**** Records

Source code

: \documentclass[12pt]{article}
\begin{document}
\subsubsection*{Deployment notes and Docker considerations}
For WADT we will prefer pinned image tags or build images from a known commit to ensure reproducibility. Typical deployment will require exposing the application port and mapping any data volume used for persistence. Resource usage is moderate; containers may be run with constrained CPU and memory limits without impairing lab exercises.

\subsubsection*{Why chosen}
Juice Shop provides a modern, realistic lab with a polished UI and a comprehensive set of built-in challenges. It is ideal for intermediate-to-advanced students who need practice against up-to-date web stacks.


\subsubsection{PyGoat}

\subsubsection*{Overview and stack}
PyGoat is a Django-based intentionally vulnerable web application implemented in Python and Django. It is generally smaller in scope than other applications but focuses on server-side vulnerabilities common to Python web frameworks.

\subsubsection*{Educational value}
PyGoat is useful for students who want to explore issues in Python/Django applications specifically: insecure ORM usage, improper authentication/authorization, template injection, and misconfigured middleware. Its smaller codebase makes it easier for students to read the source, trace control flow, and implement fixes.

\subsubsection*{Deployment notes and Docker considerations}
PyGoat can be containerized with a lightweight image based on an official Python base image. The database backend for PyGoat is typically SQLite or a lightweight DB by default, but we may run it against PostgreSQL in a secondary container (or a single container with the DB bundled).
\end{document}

********

Task instructions
Wherever a line of the data above contains "Django", copy that line.

Exercise output
PyGoat is a Django-based intentionally vulnerable web application implemented in Python and Django. It is generally smaller in scope than other applications but focuses on server-side vulnerabilities common to Python web frameworks.
PyGoat is useful for students who want to explore issues in Python/Django applications specifically: insecure ORM usage, improper authentication/authorization, template injection, and misconfigured middleware. Its smaller codebase makes it easier for students to read the source, trace control flow, and implement fixes.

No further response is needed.